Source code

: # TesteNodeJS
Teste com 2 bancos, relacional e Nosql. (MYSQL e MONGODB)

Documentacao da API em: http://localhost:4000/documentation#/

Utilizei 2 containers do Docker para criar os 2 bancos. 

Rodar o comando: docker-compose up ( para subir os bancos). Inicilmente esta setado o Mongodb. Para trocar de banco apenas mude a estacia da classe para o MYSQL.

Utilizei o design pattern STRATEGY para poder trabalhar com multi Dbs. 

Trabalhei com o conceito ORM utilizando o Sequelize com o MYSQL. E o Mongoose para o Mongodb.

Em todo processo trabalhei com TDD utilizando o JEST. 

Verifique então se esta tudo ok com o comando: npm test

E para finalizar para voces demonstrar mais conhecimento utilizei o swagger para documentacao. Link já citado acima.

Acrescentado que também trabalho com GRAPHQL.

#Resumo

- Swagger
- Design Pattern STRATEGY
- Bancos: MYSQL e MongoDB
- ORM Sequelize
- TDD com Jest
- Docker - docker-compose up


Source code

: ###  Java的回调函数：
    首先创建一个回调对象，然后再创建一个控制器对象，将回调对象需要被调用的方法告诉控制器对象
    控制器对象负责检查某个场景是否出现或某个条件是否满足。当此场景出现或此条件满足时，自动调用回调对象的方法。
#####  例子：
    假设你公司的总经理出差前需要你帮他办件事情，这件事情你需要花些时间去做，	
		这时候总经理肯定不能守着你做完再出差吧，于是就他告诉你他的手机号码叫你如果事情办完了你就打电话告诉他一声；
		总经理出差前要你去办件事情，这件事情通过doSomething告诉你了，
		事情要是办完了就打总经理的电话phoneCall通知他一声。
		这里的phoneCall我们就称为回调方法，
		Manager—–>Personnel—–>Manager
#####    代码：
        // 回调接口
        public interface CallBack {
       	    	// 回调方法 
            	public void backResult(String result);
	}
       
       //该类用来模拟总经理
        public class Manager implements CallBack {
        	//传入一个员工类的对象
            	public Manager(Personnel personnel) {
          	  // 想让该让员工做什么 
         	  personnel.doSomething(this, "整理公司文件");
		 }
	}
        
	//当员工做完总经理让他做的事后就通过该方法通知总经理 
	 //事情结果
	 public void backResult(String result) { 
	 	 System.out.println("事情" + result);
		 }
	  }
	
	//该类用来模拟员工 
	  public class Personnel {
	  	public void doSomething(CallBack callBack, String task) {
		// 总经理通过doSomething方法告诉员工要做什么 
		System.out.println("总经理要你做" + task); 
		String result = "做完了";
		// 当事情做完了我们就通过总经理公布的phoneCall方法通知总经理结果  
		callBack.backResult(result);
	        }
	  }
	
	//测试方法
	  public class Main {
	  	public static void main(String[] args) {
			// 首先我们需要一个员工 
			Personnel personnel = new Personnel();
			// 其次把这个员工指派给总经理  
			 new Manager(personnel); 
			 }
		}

Task instructions: Using the data above, say how many lines include "Sequelize". No other reply is needed.

Answer below: 2